**Instructions for the task**
Retype all of the listing exactly, with no pictures.

**Exercise material**
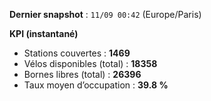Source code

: **Dernier snapshot** : `11/09 00:42` (Europe/Paris)

**KPI (instantané)**

- Stations couvertes : **1469**
- Vélos disponibles (total) : **18358**
- Bornes libres (total) : **26396**
- Taux moyen d’occupation : **39.8 %**
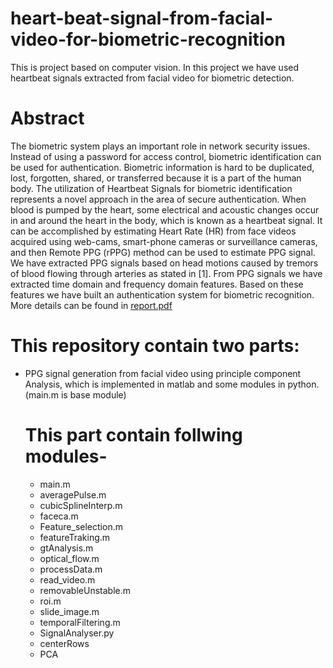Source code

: 
# heart-beat-signal-from-facial-video-for-biometric-recognition
This is project based on computer vision. In this project we have used heartbeat signals extracted from facial video for biometric detection.
# Abstract
The biometric system plays an important role in network security issues. Instead of using
a password for access control, biometric identification can be used for authentication. Biometric
information is hard to be duplicated, lost, forgotten, shared, or transferred because
it is a part of the human body. The utilization of Heartbeat Signals for biometric identification
represents a novel approach in the area of secure authentication. When blood is
pumped by the heart, some electrical and acoustic changes occur in and around the heart in
the body, which is known as a heartbeat signal. It can be accomplished by estimating Heart
Rate (HR) from face videos acquired using web-cams, smart-phone cameras or surveillance
cameras, and then Remote PPG (rPPG) method can be used to estimate PPG signal. We have
extracted PPG signals based on head motions caused by tremors of blood flowing through
arteries as stated in [1]. From PPG signals we have extracted time domain and frequency domain
features. Based on these features we have built an authentication system for biometric
recognition. \
More details can be found in  [report.pdf](https://github.com/pragyaagrawal19/heart-beat-signal-from-facial-video-for-biometric-recognition/files/6328850/report.pdf)
 # This repository contain two parts:
 * PPG signal generation from facial video using principle component Analysis, which is implemented in matlab and some modules in python. (main.m is base module)
   # This part contain follwing modules-
   * main.m
   * averagePulse.m
   *  cubicSplineInterp.m
   *  faceca.m
   *  Feature_selection.m
   *  featureTraking.m
   *  gtAnalysis.m
   *  optical_flow.m
   *  processData.m
   *  read_video.m
   *  removableUnstable.m
   *  roi.m
   *  slide_image.m
   *  temporalFiltering.m
   *  SignalAnalyser.py
   *  centerRows
   *  PCA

**Reply to the task**
Source code

: **Dernier snapshot** : `11/09 00:42` (Europe/Paris)

**KPI (instantané)**

- Stations couvertes : **1469**
- Vélos disponibles (total) : **18358**
- Bornes libres (total) : **26396**
- Taux moyen d’occupation : **39.8 %**
Source code

: 
# heart-beat-signal-from-facial-video-for-biometric-recognition
This is project based on computer vision. In this project we have used heartbeat signals extracted from facial video for biometric detection.
# Abstract
The biometric system plays an important role in network security issues. Instead of using
a password for access control, biometric identification can be used for authentication. Biometric
information is hard to be duplicated, lost, forgotten, shared, or transferred because
it is a part of the human body. The utilization of Heartbeat Signals for biometric identification
represents a novel approach in the area of secure authentication. When blood is
pumped by the heart, some electrical and acoustic changes occur in and around the heart in
the body, which is known as a heartbeat signal. It can be accomplished by estimating Heart
Rate (HR) from face videos acquired using web-cams, smart-phone cameras or surveillance
cameras, and then Remote PPG (rPPG) method can be used to estimate PPG signal. We have
extracted PPG signals based on head motions caused by tremors of blood flowing through
arteries as stated in [1]. From PPG signals we have extracted time domain and frequency domain
features. Based on these features we have built an authentication system for biometric
recognition. \
More details can be found in  [report.pdf](https://github.com/pragyaagrawal19/heart-beat-signal-from-facial-video-for-biometric-recognition/files/6328850/report.pdf)
 # This repository contain two parts:
 * PPG signal generation from facial video using principle component Analysis, which is implemented in matlab and some modules in python. (main.m is base module)
   # This part contain follwing modules-
   * main.m
   * averagePulse.m
   *  cubicSplineInterp.m
   *  faceca.m
   *  Feature_selection.m
   *  featureTraking.m
   *  gtAnalysis.m
   *  optical_flow.m
   *  processData.m
   *  read_video.m
   *  removableUnstable.m
   *  roi.m
   *  slide_image.m
   *  temporalFiltering.m
   *  SignalAnalyser.py
   *  centerRows
   *  PCA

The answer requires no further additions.